WHAT THE TASK REQUIRES =
Scan the entries line by line and return those with "centric".
### DATA PROVIDED ###
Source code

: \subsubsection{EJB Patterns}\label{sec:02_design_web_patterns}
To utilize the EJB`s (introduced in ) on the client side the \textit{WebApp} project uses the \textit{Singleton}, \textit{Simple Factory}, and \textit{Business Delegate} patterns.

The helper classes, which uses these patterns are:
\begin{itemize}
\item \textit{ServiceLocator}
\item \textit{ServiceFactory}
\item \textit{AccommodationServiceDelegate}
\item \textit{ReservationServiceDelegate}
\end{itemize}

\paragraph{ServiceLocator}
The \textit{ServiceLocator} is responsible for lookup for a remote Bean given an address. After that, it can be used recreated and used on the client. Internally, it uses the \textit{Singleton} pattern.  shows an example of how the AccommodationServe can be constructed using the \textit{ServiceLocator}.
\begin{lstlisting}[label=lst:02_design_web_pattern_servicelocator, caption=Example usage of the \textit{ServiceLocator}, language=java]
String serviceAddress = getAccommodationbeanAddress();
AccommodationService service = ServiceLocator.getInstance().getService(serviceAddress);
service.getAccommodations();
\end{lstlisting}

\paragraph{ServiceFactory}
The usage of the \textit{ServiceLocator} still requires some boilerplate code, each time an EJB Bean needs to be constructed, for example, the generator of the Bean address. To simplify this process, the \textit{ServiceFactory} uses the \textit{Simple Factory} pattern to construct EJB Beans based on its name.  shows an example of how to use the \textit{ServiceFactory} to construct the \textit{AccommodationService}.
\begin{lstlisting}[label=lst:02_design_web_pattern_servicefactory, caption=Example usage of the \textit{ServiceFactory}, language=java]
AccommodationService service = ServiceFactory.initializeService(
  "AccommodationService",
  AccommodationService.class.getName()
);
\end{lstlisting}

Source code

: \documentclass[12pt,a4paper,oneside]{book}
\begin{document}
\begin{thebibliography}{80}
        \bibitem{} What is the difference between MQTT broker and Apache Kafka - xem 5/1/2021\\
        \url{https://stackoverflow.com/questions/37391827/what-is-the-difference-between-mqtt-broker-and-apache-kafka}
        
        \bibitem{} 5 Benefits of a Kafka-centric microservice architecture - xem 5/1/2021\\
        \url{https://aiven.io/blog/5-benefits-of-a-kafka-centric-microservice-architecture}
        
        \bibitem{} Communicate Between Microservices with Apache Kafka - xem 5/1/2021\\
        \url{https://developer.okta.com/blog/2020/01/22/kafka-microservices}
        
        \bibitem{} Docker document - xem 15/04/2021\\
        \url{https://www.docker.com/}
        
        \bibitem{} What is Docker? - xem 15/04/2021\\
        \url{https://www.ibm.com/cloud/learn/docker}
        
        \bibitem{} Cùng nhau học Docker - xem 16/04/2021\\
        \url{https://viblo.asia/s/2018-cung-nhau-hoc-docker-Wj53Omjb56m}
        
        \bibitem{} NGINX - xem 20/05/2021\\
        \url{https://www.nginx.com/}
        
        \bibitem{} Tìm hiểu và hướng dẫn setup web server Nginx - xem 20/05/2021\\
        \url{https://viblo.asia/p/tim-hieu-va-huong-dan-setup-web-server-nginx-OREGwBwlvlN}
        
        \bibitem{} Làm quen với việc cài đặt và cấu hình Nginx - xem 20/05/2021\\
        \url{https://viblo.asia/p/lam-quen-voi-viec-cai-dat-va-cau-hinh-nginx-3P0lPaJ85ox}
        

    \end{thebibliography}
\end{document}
###
EXERCISE OUTPUT =
        \bibitem{} 5 Benefits of a Kafka-centric microservice architecture - xem 5/1/2021\\
        \url{https://aiven.io/blog/5-benefits-of-a-kafka-centric-microservice-architecture}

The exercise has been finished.